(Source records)
═══

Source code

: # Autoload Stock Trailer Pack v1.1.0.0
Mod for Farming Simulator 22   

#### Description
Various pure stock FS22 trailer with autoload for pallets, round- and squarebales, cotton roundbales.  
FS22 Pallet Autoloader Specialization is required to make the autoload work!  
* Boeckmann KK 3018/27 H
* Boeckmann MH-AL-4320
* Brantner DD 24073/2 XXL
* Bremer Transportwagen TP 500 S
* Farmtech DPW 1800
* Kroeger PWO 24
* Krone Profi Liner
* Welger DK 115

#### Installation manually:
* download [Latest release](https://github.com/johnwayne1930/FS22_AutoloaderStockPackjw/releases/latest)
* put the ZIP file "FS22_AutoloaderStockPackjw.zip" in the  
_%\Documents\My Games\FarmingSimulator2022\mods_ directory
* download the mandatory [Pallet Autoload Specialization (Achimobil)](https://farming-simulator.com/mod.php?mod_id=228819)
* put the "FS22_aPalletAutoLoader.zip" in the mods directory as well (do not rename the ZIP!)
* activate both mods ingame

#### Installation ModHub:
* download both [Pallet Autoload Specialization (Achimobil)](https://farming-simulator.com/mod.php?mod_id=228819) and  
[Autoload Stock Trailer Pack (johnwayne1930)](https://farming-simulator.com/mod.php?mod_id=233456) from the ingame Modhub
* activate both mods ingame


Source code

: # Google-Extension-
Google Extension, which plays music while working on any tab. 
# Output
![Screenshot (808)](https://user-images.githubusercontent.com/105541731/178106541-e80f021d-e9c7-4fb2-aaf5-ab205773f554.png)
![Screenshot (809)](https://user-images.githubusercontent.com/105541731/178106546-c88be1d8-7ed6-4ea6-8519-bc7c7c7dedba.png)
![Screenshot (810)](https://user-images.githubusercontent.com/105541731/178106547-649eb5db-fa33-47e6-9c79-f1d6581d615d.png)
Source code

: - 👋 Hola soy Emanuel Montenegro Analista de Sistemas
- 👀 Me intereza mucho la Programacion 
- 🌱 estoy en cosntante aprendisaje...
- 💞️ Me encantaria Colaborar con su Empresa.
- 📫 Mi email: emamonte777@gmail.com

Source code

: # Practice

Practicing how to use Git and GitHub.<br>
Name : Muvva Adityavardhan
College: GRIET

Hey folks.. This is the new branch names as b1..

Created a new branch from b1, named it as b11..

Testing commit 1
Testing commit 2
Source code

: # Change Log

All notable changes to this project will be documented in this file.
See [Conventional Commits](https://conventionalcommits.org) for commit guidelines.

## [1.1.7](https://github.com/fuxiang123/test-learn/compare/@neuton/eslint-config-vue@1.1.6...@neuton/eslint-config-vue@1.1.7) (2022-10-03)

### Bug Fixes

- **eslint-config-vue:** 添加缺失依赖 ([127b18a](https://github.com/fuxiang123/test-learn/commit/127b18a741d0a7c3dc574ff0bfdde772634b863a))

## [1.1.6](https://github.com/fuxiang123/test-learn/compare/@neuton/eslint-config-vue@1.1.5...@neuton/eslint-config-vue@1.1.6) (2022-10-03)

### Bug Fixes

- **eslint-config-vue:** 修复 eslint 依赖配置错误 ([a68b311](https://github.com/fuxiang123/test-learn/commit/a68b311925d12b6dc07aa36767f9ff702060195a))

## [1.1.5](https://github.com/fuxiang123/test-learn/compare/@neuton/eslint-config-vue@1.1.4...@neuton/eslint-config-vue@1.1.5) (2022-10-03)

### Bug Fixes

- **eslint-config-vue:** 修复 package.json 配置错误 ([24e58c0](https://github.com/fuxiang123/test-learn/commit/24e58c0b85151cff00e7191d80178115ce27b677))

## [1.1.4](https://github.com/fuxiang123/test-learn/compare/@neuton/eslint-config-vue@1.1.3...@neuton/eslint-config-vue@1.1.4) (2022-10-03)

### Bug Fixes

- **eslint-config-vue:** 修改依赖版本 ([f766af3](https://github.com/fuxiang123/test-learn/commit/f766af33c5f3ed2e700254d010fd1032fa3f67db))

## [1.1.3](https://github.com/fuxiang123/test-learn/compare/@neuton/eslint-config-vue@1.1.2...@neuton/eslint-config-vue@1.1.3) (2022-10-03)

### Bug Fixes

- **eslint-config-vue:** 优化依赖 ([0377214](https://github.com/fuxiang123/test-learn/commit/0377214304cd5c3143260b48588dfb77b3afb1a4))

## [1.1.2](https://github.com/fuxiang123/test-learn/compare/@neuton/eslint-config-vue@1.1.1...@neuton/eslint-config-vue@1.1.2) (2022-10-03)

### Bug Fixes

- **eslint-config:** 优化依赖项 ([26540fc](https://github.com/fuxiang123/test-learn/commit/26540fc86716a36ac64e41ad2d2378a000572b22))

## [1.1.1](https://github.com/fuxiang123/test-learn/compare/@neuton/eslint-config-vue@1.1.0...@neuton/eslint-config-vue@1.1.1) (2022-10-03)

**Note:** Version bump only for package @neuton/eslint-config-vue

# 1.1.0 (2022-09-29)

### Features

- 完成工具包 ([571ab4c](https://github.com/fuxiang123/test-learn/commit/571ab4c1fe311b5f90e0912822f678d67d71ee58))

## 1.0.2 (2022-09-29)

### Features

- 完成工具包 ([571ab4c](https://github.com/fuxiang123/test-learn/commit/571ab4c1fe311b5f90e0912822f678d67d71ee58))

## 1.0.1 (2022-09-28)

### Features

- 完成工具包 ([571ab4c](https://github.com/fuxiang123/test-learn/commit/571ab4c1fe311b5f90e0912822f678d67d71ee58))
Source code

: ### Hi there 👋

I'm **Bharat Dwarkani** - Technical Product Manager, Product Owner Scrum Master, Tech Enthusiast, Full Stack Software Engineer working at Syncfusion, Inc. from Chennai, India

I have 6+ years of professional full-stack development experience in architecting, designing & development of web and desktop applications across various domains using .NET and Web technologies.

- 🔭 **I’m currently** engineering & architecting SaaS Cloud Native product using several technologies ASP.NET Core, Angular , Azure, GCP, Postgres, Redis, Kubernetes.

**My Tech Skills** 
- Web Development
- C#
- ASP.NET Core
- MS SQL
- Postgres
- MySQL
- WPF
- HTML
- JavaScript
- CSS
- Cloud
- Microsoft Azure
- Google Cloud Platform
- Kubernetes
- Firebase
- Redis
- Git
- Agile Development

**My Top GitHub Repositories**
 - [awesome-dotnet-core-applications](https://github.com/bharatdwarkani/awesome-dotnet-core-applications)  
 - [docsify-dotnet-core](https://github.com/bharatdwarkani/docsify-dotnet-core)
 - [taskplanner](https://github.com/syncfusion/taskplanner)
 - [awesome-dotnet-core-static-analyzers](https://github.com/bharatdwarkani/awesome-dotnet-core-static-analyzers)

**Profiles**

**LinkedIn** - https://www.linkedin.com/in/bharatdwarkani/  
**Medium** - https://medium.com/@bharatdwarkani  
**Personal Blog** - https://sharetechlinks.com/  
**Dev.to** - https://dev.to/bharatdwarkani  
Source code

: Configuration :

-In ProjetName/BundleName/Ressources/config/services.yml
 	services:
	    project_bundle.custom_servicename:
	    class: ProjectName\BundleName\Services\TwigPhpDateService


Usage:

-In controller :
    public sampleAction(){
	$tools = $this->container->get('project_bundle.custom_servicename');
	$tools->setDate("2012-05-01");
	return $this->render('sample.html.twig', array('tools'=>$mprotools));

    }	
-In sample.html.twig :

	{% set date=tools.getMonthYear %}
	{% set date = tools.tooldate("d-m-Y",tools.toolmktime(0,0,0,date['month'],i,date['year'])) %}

═══

Task goal => Scan each line above for the string "user". Give the tally and nothing else.

Answer to the problem => 3